*What is required*:
In the records below, find every line with the word "wbwwb" and copy it.

===== Dataset extract =====

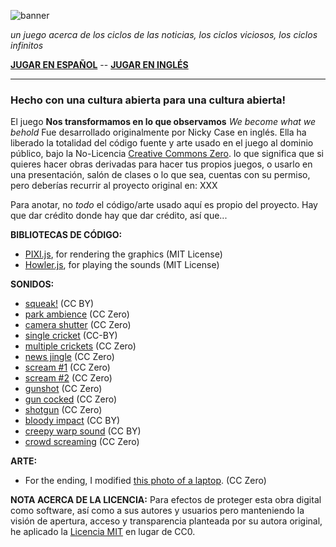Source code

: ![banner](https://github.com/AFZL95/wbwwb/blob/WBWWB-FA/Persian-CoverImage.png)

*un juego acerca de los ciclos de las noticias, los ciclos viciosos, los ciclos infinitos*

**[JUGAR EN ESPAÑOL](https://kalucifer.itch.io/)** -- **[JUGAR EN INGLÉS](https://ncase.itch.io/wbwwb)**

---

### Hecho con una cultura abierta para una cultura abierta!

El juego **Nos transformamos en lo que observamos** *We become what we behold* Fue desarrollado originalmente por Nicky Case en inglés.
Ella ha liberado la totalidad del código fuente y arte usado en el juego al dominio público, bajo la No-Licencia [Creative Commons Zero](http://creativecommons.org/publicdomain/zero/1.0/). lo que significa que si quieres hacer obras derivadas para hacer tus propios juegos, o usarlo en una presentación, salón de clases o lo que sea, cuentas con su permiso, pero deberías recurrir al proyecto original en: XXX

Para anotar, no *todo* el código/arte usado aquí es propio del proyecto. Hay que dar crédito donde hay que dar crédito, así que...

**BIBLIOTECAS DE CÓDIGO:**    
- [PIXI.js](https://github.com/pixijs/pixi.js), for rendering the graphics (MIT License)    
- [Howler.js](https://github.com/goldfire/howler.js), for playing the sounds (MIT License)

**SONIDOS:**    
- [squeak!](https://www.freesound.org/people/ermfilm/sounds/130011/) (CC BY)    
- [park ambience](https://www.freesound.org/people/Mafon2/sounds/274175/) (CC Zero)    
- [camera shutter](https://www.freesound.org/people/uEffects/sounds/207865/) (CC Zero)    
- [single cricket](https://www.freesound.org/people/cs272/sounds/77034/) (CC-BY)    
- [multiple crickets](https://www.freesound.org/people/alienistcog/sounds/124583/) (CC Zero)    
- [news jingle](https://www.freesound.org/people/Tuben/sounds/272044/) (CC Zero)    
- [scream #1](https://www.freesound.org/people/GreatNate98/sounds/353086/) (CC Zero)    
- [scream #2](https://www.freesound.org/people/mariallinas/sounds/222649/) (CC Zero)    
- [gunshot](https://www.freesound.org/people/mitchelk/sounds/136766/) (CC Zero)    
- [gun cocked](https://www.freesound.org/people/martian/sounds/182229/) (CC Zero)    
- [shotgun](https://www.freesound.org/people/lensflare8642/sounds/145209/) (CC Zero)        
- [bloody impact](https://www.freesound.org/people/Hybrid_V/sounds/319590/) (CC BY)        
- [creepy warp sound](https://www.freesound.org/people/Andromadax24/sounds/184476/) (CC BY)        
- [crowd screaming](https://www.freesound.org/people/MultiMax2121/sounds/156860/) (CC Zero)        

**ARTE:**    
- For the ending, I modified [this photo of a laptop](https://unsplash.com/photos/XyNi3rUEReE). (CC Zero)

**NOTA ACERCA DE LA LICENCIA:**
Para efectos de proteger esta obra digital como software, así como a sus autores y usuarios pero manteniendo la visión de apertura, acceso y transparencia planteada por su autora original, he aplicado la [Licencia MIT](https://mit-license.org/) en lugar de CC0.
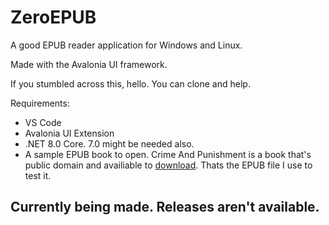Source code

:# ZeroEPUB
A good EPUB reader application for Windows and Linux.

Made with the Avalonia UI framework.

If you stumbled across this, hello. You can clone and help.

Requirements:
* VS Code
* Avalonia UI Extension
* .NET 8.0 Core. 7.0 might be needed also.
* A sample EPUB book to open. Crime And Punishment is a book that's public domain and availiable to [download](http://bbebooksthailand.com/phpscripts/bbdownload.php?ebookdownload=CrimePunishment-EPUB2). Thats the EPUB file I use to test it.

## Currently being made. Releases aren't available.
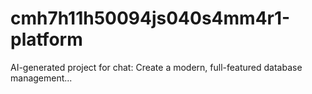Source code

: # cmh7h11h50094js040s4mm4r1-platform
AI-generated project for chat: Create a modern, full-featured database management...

=====

*Solved problem*:
: ![banner](https://github.com/AFZL95/wbwwb/blob/WBWWB-FA/Persian-CoverImage.png)
**[JUGAR EN ESPAÑOL](https://kalucifer.itch.io/)** -- **[JUGAR EN INGLÉS](https://ncase.itch.io/wbwwb)**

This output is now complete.